### LISTED RECORDS:
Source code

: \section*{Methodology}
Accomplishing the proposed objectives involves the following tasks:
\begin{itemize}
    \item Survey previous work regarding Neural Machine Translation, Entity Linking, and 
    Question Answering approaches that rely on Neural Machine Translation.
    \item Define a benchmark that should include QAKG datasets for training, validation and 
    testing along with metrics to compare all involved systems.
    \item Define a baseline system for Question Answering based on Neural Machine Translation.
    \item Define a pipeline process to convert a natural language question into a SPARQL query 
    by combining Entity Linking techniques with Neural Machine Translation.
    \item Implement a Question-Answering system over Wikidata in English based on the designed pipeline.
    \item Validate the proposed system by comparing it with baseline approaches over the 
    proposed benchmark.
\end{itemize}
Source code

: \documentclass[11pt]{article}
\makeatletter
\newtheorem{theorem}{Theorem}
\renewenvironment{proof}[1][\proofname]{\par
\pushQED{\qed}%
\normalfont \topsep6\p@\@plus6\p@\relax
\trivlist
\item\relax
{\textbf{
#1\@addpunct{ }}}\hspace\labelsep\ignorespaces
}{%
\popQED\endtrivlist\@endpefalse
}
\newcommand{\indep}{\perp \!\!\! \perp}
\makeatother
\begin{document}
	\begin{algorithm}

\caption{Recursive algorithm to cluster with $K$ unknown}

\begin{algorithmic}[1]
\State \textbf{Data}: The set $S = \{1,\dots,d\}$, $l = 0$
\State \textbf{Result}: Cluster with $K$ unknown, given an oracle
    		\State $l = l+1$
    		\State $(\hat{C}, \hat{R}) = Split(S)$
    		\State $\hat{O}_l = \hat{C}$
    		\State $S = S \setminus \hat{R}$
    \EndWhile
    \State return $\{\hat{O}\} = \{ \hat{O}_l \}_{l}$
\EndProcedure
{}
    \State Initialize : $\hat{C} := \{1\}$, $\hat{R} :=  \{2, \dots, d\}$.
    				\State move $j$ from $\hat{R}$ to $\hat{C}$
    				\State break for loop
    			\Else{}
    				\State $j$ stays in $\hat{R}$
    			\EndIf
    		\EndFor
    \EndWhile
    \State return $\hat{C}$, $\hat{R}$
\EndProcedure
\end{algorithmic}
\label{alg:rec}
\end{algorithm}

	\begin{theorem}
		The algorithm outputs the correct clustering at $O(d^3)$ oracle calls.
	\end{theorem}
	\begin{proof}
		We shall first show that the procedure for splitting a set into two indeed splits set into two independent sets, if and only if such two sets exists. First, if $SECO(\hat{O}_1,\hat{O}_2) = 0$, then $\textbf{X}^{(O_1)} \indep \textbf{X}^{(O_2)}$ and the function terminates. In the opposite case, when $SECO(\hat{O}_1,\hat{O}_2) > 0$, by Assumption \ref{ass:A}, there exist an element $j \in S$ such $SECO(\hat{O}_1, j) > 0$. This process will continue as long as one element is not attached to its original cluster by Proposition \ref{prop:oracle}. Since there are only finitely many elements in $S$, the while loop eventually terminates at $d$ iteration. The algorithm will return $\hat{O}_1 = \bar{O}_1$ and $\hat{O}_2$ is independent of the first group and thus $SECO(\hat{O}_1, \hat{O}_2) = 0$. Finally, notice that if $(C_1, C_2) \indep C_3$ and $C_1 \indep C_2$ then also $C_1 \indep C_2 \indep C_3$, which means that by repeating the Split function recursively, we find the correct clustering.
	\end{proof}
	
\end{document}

### ACTION ITEM:
Write all the entries again precisely as they were given.

### EXERCISE OUTPUT:
Source code

: \section*{Methodology}
Accomplishing the proposed objectives involves the following tasks:
\begin{itemize}
    \item Survey previous work regarding Neural Machine Translation, Entity Linking, and 
    Question Answering approaches that rely on Neural Machine Translation.
    \item Define a benchmark that should include QAKG datasets for training, validation and 
    testing along with metrics to compare all involved systems.
    \item Define a baseline system for Question Answering based on Neural Machine Translation.
    \item Define a pipeline process to convert a natural language question into a SPARQL query 
    by combining Entity Linking techniques with Neural Machine Translation.
    \item Implement a Question-Answering system over Wikidata in English based on the designed pipeline.
    \item Validate the proposed system by comparing it with baseline approaches over the 
    proposed benchmark.
\end{itemize}
Source code

: \documentclass[11pt]{article}
\makeatletter
\newtheorem{theorem}{Theorem}
\renewenvironment{proof}[1][\proofname]{\par
\pushQED{\qed}%
\normalfont \topsep6\p@\@plus6\p@\relax
\trivlist
\item\relax
{\textbf{
#1\@addpunct{ }}}\hspace\labelsep\ignorespaces
}{%
\popQED\endtrivlist\@endpefalse
}
\newcommand{\indep}{\perp \!\!\! \perp}
\makeatother
\begin{document}
	\begin{algorithm}

\caption{Recursive algorithm to cluster with $K$ unknown}

\begin{algorithmic}[1]
\State \textbf{Data}: The set $S = \{1,\dots,d\}$, $l = 0$
\State \textbf{Result}: Cluster with $K$ unknown, given an oracle
    		\State $l = l+1$
    		\State $(\hat{C}, \hat{R}) = Split(S)$
    		\State $\hat{O}_l = \hat{C}$
    		\State $S = S \setminus \hat{R}$
    \EndWhile
    \State return $\{\hat{O}\} = \{ \hat{O}_l \}_{l}$
\EndProcedure
{}
    \State Initialize : $\hat{C} := \{1\}$, $\hat{R} :=  \{2, \dots, d\}$.
    				\State move $j$ from $\hat{R}$ to $\hat{C}$
    				\State break for loop
    			\Else{}
    				\State $j$ stays in $\hat{R}$
    			\EndIf
    		\EndFor
    \EndWhile
    \State return $\hat{C}$, $\hat{R}$
\EndProcedure
\end{algorithmic}
\label{alg:rec}
\end{algorithm}

	\begin{theorem}
		The algorithm outputs the correct clustering at $O(d^3)$ oracle calls.
	\end{theorem}
	\begin{proof}
		We shall first show that the procedure for splitting a set into two indeed splits set into two independent sets, if and only if such two sets exists. First, if $SECO(\hat{O}_1,\hat{O}_2) = 0$, then $\textbf{X}^{(O_1)} \indep \textbf{X}^{(O_2)}$ and the function terminates. In the opposite case, when $SECO(\hat{O}_1,\hat{O}_2) > 0$, by Assumption \ref{ass:A}, there exist an element $j \in S$ such $SECO(\hat{O}_1, j) > 0$. This process will continue as long as one element is not attached to its original cluster by Proposition \ref{prop:oracle}. Since there are only finitely many elements in $S$, the while loop eventually terminates at $d$ iteration. The algorithm will return $\hat{O}_1 = \bar{O}_1$ and $\hat{O}_2$ is independent of the first group and thus $SECO(\hat{O}_1, \hat{O}_2) = 0$. Finally, notice that if $(C_1, C_2) \indep C_3$ and $C_1 \indep C_2$ then also $C_1 \indep C_2 \indep C_3$, which means that by repeating the Split function recursively, we find the correct clustering.
	\end{proof}
	
\end{document}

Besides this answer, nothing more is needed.